坂野直子の美術批評ダイアリー

美術ジャーナリスト坂野直子(ばんのなおこ)が展覧会、個展を実際に見て批評していきます。

猫の絵 長谷川潾二郎展

2010年06月07日 | 展覧会
画家の名前は分からないのだけど、この絵は見たことがあるという方も多いのではないでしょうか。長谷川潾二郎(はせがわりんじろう)「猫」1966年(宮城県美術館)。平塚市美術館(神奈川)で今月の16日まで開催されている「長谷川潾二郎展」に出品されている作品で、「時計のある門(東京麻布天文台)」などの風景や花など、本格的に紹介される初めての回顧展です。

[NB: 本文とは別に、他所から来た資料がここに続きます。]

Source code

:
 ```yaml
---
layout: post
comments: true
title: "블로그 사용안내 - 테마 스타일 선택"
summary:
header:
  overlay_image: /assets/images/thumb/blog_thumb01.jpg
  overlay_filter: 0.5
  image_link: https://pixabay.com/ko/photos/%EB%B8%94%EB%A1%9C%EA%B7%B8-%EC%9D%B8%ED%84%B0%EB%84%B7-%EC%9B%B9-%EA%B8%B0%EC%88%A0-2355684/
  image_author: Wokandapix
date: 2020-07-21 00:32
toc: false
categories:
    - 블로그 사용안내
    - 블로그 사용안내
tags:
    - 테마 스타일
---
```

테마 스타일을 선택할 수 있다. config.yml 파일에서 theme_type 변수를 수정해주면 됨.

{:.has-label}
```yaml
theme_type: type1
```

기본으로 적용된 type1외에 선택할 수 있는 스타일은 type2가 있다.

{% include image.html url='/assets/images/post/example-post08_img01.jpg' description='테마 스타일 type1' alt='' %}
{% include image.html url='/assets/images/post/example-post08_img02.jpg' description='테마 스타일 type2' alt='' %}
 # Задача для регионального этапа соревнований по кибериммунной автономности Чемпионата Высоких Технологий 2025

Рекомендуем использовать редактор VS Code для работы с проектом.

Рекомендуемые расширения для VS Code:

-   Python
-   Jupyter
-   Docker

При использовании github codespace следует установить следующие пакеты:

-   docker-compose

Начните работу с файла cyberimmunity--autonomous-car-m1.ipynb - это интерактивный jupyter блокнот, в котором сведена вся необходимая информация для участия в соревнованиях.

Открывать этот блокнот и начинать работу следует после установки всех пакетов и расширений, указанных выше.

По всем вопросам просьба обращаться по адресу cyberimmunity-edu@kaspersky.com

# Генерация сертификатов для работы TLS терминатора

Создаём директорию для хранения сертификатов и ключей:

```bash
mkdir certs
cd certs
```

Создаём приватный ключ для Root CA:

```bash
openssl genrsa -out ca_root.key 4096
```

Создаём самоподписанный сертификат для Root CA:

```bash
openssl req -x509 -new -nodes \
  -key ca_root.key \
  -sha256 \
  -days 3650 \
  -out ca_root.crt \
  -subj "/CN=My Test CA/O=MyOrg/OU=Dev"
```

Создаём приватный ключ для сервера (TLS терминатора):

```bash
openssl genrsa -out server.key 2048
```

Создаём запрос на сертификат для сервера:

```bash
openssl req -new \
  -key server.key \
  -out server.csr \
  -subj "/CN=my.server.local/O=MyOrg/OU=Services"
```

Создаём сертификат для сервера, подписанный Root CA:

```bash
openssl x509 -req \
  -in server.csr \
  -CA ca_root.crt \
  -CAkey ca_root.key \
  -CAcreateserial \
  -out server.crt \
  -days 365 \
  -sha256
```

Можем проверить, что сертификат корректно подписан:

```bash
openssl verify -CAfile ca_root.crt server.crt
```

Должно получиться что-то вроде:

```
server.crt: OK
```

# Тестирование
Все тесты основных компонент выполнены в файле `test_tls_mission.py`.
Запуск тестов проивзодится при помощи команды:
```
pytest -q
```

今年の後半に3か所巡回されます。
いつものお気に入りの場所で満足げに寝入っている猫の姿。その表情、体全体に充足感があらわれています。こちらも少しにんまりとしてしまいます。長谷川潾二郎は戦前、戦後長く制作をつづけた画家ですが、中央の画壇とは距離を置き、独自のスタンスで平明な写実の世界を築きました。誇張のない、どちらかと言えば朴訥な表現で計算された構成ではなく、自由さ、余白が感じられます。この猫の作品は画面を深い赤のトーンとブルーグレーに分割し余白を生かし、猫の顔に焦点が行くように視点を誘導します。何気ない構成の中に画家としての眼力が光っています。